Эллсворт Беннетт был первым, к кому вернулось самообладание.
– Sic transit gloria mundi! – заметил он, истерично смеясь. – Откроем другой?
Де Гранден дрожал как лист от нахлынувших чувств. Как и все его соотечественники, он был восприимчив к очарованию красоты, как ветви чувственного саженца к прикосновению, и зрелище, которому он был свидетелем, потрясло его всегдашнюю выдержку. Взявши узкий подбородок указательным и большим пальцами, он пристально уставился на пол, затем обратился к нашему хозяину, пожав плечами и одарив его одной из своих широких, быстрых волшебных улыбок.
– Не обращайте внимания на мою глупость, умоляю вас! – просил он. – Я не перенесу в другой раз такого индийского роскошества, но – настолько велико мое любопытство – я отдам в десять раз больше всех богатств Индии, чтобы осмотреть содержимое другого гроба!
Вместе с Беннеттом они взломали глиняную крышку гроба, и, через несколько минут, она поддалась и была готова к снятию.
– Осторожней, осторожней, друг мой Троубридж! – умолял де Гранден, когда мы втроем подняли плиту из хрупкой глины. – Кто знает, что мы обнаружим на сей раз? Под этой крышкой… quoi diable!
Вместо открытого гроба, как мы ожидали, под крышкой перед нашими пристальными взорами предстала другая поверхность, соответствующая по форме верхней.
Беннетт, в нетерпении увидеть то, что лежит ниже, собирался разбить молотком непрозрачную белую субстанцию, но крик де Грандена остановил его.
– Non, non! – предупредил француз. – Разве вы не видите, что на ней надпись? Отойдите, друзья мои! – Его быстрые противоречивые фразы звучали как военные команды. – Огня, огня, из любви к небесам! Пододвиньте лампы, иначе я умру от любопытства прежде, чем смогу расшифровать эти слова!
Мы с Беннеттом схватили каждый по лампе и склонили их над гробом. А маленький француз нагнулся вперед, нетерпеливо просматривая надпись.
Обтекаемое покрытие было сделано, казалось, из более мягкого, менее хрупкого вещества, чем внешняя крышка – из воска, решил я после беглого осмотра, – и на нем, сверху донизу было что-то написано маленькими греческими инициалами.
Де Гранден, прищурившись, некоторое время изучал надпись, затем нетерпеливо обратился к Беннетту.

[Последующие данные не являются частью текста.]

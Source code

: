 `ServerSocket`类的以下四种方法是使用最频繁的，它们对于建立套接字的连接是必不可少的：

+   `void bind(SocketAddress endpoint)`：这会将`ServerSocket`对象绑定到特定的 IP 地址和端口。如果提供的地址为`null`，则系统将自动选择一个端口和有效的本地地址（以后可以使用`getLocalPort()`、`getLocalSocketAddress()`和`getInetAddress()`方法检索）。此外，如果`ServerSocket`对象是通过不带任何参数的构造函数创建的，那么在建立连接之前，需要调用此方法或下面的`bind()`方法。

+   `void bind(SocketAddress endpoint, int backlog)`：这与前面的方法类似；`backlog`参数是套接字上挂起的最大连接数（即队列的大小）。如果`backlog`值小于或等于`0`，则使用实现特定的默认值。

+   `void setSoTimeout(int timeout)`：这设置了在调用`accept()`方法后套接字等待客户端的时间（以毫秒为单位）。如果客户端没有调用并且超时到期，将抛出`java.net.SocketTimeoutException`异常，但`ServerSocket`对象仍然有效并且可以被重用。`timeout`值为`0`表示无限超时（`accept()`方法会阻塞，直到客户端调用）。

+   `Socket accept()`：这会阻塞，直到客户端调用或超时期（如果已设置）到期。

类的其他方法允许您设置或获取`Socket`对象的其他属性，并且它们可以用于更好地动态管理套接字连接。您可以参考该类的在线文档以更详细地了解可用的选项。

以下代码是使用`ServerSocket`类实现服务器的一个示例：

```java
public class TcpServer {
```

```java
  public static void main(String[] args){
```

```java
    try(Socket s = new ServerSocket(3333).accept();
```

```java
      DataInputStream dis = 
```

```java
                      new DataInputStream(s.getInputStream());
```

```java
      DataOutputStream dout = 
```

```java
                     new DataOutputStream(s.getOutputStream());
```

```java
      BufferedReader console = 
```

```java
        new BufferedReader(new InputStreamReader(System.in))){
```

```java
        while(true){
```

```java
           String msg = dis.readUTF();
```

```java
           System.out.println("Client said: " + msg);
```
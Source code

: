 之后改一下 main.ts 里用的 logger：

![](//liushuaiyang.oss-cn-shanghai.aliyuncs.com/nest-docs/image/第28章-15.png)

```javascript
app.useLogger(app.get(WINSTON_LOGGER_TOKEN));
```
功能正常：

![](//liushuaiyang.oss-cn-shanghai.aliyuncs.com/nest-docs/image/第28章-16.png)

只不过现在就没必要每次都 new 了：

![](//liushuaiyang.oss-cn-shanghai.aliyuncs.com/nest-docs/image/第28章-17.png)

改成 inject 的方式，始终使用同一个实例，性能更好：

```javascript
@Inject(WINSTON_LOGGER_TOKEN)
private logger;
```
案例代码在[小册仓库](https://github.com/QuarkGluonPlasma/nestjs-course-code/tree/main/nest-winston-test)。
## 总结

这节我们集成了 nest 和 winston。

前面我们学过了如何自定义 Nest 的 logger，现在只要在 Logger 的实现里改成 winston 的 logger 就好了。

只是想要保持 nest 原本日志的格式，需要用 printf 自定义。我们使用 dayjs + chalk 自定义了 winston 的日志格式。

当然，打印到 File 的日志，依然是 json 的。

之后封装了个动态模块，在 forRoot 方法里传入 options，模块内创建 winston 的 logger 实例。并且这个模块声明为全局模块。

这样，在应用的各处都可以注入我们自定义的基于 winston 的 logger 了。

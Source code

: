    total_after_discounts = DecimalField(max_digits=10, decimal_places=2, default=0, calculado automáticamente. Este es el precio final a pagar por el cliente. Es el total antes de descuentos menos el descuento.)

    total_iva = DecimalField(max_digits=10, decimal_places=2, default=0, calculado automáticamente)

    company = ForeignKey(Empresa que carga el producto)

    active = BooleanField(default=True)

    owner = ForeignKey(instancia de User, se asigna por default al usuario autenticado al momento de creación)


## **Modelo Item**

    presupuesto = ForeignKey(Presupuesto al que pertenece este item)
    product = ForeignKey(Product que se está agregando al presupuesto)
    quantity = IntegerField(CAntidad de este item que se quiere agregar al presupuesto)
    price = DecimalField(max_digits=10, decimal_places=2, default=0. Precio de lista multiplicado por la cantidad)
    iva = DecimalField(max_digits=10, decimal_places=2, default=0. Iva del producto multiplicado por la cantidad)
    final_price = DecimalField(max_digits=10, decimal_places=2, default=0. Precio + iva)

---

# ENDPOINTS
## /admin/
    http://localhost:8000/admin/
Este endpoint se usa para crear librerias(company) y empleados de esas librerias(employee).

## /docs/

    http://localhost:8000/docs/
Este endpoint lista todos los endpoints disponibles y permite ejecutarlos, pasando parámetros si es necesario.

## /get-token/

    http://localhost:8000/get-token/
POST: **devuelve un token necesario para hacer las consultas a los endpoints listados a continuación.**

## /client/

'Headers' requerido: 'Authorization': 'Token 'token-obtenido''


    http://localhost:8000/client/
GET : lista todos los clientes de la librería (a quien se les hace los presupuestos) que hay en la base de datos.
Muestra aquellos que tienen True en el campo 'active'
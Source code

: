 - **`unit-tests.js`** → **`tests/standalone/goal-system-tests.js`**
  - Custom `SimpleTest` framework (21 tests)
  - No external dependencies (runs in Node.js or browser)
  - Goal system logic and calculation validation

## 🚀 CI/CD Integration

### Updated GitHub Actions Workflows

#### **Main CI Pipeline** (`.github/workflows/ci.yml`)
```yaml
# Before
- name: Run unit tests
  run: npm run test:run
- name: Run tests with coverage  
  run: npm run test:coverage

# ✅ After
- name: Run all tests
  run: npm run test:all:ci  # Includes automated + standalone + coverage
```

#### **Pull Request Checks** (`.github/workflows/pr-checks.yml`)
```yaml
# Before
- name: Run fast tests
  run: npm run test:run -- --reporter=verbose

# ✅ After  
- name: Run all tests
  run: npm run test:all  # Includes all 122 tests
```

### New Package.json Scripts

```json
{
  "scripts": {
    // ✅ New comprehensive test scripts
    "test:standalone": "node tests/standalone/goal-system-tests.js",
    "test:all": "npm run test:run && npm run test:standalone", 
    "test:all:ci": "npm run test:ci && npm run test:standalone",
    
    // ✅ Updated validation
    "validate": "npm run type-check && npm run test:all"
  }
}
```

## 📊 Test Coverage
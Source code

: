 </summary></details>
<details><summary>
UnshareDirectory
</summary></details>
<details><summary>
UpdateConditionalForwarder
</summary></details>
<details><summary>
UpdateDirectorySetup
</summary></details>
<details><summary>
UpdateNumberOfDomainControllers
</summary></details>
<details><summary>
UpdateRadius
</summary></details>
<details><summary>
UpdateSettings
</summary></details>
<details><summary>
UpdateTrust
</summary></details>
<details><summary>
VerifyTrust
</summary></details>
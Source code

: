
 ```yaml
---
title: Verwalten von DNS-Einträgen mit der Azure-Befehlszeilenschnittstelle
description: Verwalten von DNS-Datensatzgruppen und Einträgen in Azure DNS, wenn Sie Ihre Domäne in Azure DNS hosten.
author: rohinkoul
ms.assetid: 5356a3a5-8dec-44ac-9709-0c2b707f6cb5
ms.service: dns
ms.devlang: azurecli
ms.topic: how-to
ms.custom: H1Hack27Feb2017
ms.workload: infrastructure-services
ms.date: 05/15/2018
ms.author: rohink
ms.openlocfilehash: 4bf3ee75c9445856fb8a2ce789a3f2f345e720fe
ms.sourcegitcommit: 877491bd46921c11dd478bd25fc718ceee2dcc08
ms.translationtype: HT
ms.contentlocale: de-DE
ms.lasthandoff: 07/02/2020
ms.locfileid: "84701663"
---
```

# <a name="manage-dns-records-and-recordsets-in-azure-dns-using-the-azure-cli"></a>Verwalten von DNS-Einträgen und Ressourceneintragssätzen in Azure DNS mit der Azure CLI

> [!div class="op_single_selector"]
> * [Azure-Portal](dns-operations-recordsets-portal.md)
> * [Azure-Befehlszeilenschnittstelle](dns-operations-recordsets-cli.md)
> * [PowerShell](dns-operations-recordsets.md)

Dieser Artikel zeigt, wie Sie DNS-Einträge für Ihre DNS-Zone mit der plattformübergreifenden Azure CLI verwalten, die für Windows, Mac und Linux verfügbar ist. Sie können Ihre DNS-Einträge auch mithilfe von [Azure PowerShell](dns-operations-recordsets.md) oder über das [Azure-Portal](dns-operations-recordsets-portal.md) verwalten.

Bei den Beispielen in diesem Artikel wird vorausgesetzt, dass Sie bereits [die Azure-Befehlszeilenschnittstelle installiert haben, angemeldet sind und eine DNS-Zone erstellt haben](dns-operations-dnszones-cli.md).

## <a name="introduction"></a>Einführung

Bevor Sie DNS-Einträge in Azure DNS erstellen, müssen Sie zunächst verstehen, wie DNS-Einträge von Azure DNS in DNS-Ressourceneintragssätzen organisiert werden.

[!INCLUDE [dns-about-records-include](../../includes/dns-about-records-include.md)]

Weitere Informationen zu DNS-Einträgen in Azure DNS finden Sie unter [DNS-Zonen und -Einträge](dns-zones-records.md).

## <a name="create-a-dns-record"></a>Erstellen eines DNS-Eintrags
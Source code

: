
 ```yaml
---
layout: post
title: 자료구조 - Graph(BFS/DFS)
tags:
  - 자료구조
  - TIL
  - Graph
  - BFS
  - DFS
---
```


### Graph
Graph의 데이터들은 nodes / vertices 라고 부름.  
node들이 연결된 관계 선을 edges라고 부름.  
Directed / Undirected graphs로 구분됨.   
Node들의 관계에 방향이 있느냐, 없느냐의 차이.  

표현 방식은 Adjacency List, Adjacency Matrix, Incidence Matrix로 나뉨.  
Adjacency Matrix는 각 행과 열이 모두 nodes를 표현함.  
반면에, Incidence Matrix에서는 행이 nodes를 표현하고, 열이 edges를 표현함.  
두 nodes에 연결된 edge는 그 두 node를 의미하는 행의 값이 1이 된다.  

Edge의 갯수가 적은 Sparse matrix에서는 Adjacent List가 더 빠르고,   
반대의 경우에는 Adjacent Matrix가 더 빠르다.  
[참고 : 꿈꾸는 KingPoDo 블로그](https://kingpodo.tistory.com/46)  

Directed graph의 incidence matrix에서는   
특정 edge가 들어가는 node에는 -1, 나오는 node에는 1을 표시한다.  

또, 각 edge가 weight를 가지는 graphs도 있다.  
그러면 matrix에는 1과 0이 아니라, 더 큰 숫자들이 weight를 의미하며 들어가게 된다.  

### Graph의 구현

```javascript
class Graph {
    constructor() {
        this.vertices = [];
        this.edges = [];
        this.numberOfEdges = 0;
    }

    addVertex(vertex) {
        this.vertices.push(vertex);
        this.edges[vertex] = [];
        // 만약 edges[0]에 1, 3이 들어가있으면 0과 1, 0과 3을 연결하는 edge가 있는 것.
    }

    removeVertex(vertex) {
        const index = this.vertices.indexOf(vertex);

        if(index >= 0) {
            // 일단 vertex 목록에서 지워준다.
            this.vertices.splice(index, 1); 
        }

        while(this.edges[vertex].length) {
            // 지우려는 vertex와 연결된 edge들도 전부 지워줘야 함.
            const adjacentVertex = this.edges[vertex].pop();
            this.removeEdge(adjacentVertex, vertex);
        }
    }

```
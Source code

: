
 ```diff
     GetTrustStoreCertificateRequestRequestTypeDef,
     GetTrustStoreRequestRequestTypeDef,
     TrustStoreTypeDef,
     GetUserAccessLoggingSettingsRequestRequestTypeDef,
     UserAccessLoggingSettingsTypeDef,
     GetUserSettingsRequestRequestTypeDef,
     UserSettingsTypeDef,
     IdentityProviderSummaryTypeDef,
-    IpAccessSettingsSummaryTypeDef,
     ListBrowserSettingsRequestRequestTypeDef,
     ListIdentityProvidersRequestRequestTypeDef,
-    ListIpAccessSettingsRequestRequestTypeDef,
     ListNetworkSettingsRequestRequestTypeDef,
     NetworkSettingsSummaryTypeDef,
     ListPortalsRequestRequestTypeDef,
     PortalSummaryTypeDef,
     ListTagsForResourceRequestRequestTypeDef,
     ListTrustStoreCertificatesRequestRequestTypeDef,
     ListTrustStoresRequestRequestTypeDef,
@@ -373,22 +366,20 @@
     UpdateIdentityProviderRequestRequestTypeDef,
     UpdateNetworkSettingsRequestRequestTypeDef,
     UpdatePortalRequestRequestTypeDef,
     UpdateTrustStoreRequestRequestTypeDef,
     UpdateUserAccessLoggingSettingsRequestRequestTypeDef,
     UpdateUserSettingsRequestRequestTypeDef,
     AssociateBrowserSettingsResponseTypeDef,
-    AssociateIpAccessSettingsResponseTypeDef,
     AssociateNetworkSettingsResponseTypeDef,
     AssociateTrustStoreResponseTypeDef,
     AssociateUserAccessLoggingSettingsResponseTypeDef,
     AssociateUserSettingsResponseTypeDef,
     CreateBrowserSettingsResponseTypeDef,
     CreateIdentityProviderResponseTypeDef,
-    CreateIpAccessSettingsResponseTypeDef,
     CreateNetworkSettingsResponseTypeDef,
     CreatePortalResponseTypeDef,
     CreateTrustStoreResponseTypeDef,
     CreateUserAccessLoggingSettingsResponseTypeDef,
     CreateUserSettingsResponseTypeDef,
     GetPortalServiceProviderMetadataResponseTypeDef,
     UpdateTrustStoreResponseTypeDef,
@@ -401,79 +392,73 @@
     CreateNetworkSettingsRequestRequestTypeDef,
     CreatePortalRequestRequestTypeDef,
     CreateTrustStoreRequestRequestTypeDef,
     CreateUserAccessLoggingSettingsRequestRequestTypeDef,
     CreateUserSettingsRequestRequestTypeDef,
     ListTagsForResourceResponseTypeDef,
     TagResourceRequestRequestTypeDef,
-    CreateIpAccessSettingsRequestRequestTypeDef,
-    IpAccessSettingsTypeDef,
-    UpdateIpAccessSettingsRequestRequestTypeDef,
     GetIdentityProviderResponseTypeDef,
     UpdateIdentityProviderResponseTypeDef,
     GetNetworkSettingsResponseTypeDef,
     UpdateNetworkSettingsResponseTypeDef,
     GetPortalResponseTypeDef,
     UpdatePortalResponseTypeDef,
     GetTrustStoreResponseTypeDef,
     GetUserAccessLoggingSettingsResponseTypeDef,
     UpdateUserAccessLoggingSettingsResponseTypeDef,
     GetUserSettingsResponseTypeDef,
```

– Бесполезно, – раздраженно объявил он. – Мой уставший мозг сейчас не может быстро перевести с греческого на английский. Бумагу и карандаш, пожалуйста! Я сделаю копию этого письма и переведу его на досуге этим вечером. Завтра мы зачтем его вслух и увидим то, что увидим. Тем временем, поклянитесь, в надежде на небеса, что не сделаете ни движения, чтобы открыть этот гроб, пока я не вернусь. Вы согласны? Bon! Итак, за работу: письмо длинное и нечетко сделанное. Понадобится время, чтобы его расшифровать.